Recognizing, Reporting, and Reducing Adverse Drug Reactions

South Med J. 2001;94(4) 

In This Article

Preventing and Reporting Adverse Drug Reactions

Although completely avoiding ADRs may be impossible, some simple approaches to prevent their occurrence can be applied by individual physicians. Bardana[17] recommended making changes in systems design to avoid both ADRs and medication errors. These include (1) charting all medications when ordered and refilled and, in particular, carefully charting all drug allergies and the types of allergy; (2) paying close attention to the written prescription, eg, correct dosing, proper dosage form (controlled release versus noncontrolled release), avoiding abbreviations, and being wary of medications with similar names (eg, Celebrex versus Celexia); (3) being familiar with all potential side effects; and (4) choosing the oral route when possible, since it is the safest mode of administering a drug.
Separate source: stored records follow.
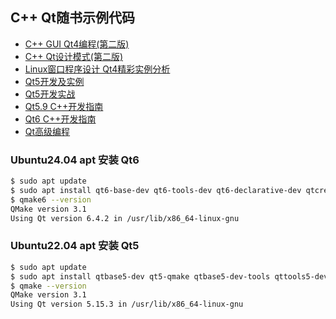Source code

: ## C++ Qt随书示例代码

- [C++ GUI Qt4编程(第二版)](Cpp.GUI.Programming.with.Qt4)
- [C++ Qt设计模式(第二版)](Design.Patterns.in.Cpp.with.Qt)
- [Linux窗口程序设计 Qt4精彩实例分析](Linux.Windows.Programming.With.Qt4)
- [Qt5开发及实例](Qt5.Development.And.Example)
- [Qt5开发实战](Qt5.Programming.Guide)
- [Qt5.9 C++开发指南](Qt5_9.Cpp.Developing.Guide)
- [Qt6 C++开发指南](Qt6.Cpp.Developing.Guide)
- [Qt高级编程](Advanced.Qt.Programming)

### Ubuntu24.04 apt 安装 Qt6

```bash
$ sudo apt update
$ sudo apt install qt6-base-dev qt6-tools-dev qt6-declarative-dev qtcreator
$ qmake6 --version
QMake version 3.1
Using Qt version 6.4.2 in /usr/lib/x86_64-linux-gnu
```

### Ubuntu22.04 apt 安装 Qt5

```bash
$ sudo apt update
$ sudo apt install qtbase5-dev qt5-qmake qtbase5-dev-tools qttools5-dev-tools
$ qmake --version
QMake version 3.1
Using Qt version 5.15.3 in /usr/lib/x86_64-linux-gnu
```
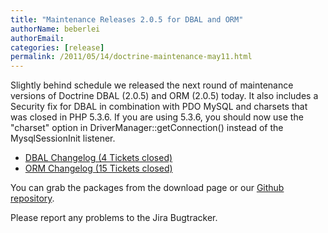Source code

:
 ```yaml
---
title: "Maintenance Releases 2.0.5 for DBAL and ORM"
authorName: beberlei
authorEmail:
categories: [release]
permalink: /2011/05/14/doctrine-maintenance-may11.html
---
```

Slightly behind schedule we released the next round of maintenance
versions of Doctrine DBAL (2.0.5) and ORM (2.0.5) today. It also
includes a Security fix for DBAL in combination with PDO MySQL and
charsets that was closed in PHP 5.3.6. If you are using 5.3.6, you
should now use the "charset" option in DriverManager::getConnection()
instead of the MysqlSessionInit listener.

-   [DBAL Changelog (4 Tickets
    closed)](http://www.doctrine-project.org/jira/browse/DBAL/fixforversion/10132)
-   [ORM Changelog (15 Tickets
    closed)](http://www.doctrine-project.org/jira/browse/DDC/fixforversion/10133)

You can grab the packages from the download page or our [Github
repository](http://github.com/doctrine).

Please report any problems to the Jira Bugtracker.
In addition, informing the patient about the medication should include a discussion on risks and benefits of the proposed treatment, including alternatives, as well as risks and benefits of inaction or nonprescribing.

If a provider suspects that an ADR has occurred, proper reporting should be done, since such data are critical for postmarketing surveillance. Hospitals, health care systems, and pharmaceutical companies have systems in place to facilitate the reporting of ADRs. If a serious adverse event occurs, it can be directly reported to MedWatch, a program begun in 1993 by the FDA to monitor ADRs (telephone number, 1-800-332-1088; fax number, 1-800-332-0178; Web site, As discussed earlier, the rate at which ADRs are reported is poor, but until a different system is available, individual anecdotal reporting is the only means by which postmarketing surveillance is accomplished.

Other areas of improvement in detecting and preventing ADRs involve fundamental changes within the FDA. Moore et al[14] suggested the following: (1) expand the Office of Post-Marketing Drug Risk Assessment and give it greater independence, as is the case in the United Kingdom; (2) initiate active surveillance of common drug-induced medical problems (rather than relying on spontaneous reporting) and assess for drug involvement in cases of serious disorders, such as birth defects; and (3) develop a manner in which to assess whether physicians are following FDA warnings.